*** Dataset excerpts ***

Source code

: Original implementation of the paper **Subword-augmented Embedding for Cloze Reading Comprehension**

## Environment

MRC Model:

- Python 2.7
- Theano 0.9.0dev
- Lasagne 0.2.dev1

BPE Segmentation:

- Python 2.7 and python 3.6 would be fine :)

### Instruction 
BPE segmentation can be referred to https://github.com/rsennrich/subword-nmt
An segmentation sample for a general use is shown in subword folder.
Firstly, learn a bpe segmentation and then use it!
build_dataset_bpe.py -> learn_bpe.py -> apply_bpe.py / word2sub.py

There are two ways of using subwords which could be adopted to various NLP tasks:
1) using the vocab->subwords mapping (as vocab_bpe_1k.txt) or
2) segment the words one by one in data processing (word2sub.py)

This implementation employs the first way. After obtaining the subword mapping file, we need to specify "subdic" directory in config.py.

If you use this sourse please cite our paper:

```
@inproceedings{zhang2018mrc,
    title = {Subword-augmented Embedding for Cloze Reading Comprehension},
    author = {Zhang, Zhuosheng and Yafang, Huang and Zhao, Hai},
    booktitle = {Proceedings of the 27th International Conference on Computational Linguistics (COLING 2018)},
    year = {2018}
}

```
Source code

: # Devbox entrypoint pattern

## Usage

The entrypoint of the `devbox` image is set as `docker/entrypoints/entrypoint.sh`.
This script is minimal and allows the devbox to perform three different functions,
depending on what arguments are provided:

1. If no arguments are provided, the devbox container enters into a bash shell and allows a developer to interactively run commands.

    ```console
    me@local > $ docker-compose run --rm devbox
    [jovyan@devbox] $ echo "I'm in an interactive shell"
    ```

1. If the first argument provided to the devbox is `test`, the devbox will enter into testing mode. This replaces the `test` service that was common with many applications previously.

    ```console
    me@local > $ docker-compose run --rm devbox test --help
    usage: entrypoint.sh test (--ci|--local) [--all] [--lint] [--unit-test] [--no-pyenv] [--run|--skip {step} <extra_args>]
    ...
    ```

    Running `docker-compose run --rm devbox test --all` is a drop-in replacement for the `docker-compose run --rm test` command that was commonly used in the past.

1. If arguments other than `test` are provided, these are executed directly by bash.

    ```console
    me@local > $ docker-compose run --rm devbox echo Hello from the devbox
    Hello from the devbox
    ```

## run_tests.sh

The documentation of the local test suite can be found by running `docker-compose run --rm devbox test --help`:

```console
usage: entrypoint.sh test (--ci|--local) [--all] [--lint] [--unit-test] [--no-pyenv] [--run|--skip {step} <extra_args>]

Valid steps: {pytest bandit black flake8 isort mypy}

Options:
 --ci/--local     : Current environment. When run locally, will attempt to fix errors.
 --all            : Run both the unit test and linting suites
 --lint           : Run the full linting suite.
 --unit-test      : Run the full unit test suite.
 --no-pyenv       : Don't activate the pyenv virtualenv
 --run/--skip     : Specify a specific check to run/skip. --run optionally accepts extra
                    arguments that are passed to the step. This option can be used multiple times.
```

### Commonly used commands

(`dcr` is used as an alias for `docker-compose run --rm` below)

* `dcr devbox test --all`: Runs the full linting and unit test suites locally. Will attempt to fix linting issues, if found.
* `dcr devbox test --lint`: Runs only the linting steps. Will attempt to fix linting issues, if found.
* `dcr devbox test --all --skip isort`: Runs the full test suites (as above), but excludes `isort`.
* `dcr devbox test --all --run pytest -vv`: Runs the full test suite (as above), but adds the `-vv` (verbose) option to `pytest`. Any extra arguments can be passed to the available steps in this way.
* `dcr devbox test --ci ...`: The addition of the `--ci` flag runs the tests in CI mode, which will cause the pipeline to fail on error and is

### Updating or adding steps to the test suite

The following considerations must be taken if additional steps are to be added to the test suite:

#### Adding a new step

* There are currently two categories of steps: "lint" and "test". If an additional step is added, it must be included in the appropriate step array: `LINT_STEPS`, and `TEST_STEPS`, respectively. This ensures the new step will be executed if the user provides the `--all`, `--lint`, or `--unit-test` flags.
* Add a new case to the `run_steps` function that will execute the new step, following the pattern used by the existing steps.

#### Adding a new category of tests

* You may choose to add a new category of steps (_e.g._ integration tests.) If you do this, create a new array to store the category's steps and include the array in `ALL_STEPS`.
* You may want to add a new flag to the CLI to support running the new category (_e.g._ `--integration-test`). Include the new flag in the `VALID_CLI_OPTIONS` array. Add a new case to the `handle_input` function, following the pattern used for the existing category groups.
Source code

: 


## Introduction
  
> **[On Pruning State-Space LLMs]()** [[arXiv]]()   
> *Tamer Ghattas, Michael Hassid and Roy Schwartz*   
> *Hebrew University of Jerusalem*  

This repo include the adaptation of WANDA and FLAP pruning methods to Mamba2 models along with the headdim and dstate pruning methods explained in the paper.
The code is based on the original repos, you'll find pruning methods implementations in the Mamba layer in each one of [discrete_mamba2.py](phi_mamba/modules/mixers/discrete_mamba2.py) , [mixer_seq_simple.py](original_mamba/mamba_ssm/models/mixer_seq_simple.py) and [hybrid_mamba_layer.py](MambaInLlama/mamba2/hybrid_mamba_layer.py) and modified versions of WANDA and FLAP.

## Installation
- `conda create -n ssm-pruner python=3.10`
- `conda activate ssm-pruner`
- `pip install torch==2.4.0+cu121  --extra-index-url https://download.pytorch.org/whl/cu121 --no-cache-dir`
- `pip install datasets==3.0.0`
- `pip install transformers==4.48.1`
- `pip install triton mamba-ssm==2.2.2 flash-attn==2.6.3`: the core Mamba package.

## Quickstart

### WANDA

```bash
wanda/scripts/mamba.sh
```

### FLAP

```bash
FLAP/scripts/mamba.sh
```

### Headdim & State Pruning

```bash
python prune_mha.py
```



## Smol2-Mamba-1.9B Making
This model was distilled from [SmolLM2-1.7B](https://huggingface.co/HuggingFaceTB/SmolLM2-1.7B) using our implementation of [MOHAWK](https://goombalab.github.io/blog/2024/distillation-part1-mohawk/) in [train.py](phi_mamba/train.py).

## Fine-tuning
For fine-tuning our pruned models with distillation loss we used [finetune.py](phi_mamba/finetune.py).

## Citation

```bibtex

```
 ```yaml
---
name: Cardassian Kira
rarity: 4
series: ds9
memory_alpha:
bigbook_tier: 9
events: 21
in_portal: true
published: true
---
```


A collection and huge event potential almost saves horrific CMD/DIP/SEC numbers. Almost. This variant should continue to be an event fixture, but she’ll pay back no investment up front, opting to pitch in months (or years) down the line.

*** End of Dataset excerpts ***

### Assignment
Where does the word "above" occur in the data? Copy every line that has it.

### Solution for this problem
* `dcr devbox test --all --skip isort`: Runs the full test suites (as above), but excludes `isort`.
* `dcr devbox test --all --run pytest -vv`: Runs the full test suite (as above), but adds the `-vv` (verbose) option to `pytest`. Any extra arguments can be passed to the available steps in this way.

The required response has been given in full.